Against a cacophony of crowd noise and sirens, the reporter belted out his story: “The scene is chaos outside LaGuardia Airport this afternoon, a facility that takes in and handles nearly seventy thousand travelers a day is now disgorging them right back outside the terminal doors. Confusion and fear reigns, as alarms sounded ten minutes ago and security personnel ordered people to leave. One woman told me just minutes ago: ‘I was at the ticket counter when they started shouting, “Everyone out, everyone out!” and I knew it was serious when the ticket agents started leaving too.’ That is the story amid the throngs outside LaGuardia Airport. Steve Marigold, 1010 WINS.”
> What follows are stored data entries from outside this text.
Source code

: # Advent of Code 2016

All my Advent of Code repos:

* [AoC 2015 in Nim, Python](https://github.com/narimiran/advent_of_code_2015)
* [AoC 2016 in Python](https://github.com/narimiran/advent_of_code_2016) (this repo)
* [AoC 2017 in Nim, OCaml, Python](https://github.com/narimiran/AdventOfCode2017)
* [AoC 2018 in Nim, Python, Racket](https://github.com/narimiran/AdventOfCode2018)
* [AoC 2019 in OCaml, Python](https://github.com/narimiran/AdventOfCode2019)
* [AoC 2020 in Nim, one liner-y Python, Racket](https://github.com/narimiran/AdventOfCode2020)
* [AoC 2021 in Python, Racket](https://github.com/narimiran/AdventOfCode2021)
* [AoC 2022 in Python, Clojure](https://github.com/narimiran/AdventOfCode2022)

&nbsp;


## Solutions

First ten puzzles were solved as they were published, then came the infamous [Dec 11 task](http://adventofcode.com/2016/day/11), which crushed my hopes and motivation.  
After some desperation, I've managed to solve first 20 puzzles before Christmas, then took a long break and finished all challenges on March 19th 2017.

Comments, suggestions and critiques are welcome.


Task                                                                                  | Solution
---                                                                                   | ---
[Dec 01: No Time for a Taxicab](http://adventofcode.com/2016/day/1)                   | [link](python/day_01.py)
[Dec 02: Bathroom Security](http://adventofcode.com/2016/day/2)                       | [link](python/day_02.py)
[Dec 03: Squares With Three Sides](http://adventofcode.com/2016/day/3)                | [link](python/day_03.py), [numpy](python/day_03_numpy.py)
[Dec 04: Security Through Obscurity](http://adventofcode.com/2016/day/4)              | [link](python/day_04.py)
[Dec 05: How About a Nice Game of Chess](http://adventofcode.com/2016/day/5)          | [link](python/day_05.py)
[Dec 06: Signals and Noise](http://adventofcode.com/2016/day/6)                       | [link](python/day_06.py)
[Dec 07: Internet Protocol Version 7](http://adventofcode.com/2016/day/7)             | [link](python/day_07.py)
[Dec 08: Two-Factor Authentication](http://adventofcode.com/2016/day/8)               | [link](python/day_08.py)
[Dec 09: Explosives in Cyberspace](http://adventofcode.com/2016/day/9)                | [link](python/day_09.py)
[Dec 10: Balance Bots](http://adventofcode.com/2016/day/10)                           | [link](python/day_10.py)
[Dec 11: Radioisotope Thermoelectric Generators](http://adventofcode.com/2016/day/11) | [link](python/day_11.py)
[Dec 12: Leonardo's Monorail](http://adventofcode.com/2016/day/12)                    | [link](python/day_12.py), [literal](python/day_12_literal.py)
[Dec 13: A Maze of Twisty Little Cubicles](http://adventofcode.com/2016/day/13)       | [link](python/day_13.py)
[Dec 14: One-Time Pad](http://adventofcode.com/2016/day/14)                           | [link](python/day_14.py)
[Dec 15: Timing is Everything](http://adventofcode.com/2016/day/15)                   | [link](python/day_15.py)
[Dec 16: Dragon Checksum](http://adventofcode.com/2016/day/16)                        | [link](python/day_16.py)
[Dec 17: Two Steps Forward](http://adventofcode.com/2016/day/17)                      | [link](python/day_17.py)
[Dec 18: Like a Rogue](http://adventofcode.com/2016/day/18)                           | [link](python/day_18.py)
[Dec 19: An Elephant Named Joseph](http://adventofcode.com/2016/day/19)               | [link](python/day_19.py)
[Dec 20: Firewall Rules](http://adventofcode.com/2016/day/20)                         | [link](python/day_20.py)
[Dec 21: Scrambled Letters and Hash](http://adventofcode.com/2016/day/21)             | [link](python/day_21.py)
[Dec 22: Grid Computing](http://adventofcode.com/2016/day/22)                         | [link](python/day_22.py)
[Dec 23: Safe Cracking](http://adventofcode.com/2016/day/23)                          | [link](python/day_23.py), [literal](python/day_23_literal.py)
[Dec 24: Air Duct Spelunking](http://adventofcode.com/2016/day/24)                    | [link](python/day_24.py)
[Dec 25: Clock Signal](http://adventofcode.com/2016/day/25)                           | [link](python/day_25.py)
Smith turned the radio back down. From the rearview mirror, a black Lincoln sedan approached around the single file of cars stuck behind him, two of its wheels running off into the grass of the shoulder. Who else? Wallets.
The man got out of his car and charged toward the cop. It took all of about twenty seconds for the cop to jump into his driver’s seat and, without bothering to close the door, back it up enough for all of them to drive through. Open sesame, as if no obstacle could withstand the force of Wallets’ will. The roadblock closed behind them.
For a moment, the two cars idled side by side, as Wallets spoke through his passenger window, his left hand on the wheel and his right thrown over the passenger seat. Since Bryce and Smith didn’t know which way Abdullah had gone—into the airport or into the local streets—Wallets said they’d go toward the airport. “If he’s not there,” Wallets said, “at least we know he’s not in the middle of whatever’s happening here right now, and we can try to catch up to him later.”
They drove down through the cargo area: chain-link fences, snout-nosed four-wheelers—almost like off-terrain vehicles—pulling square steel boxes on wheels behind them. More steel boxes stacked twelve feet high. Guys in baggy gray jumpsuits with the orange ear protectors. Away from the runways and jet wash, the Mickey Mouse ears hung around their necks. Nothing looked out of the ordinary. No sign of the Volvo or Abdullah. Wallets signaled to Bryce to keep following him, and they he
aded by a single-lane one-way extension road toward the airport itself.
Another cop car blocked the way. Wallets got out, and once again, presto, they were through. They looped around and up a ramp to get to the Continental departure area, the outside of which was thronged with milling passengers, aimless and befuddled in the slanting sunshine of a fall afternoon. They stood with their roller-bag handles extended, exhibiting the world-weary nonchalance of New Yorkers who always expect the worst, especially when it comes to inconvenience. Wallets was anything but complacent. He slammed his car in a no-parking zone, waved off another cop, and marched up to Bryce’s rolled-down window.
“You guys wait here in the car in case you have to jump somewhere quickly. I’m going inside.” His crew cut weaved through the crowd, and then, after another instant cop conversation, he vanished round a wide revolving door and into the terminal.
Smith’s phone rang again. “Smith,” she said. This time, O’Hanlon. “So you guys lost Abdul the Tool?”
“Kind of you to notice.”
“Anything blown up yet?”
“Not that we can tell from here. Just a lot of bumped passengers smoking cigarettes by the curb.”
“I’m headed back to the Workbench Boys’ house in Queens for a look-see.”
O’Hanlon’s impatient, Smith thought. Impatience caused mistakes—slipups like risking a search in broad daylight with the neighbors watching. Bad idea. Problem was, first time around when they’d tailed the lads to Brooklyn and the New Utrecht Avenue apartment walk-up, Jordan the Hung Fat Tech had never gone inside after their single sweep under the door. Their Sniffer showed no evidence of explosives. Or radiation. None. Nada. Then the surveillance had traipsed halfway across Queens to stare at grimy row houses. But nobody’d gotten a Sniffer under there yet at all, just some wiretaps.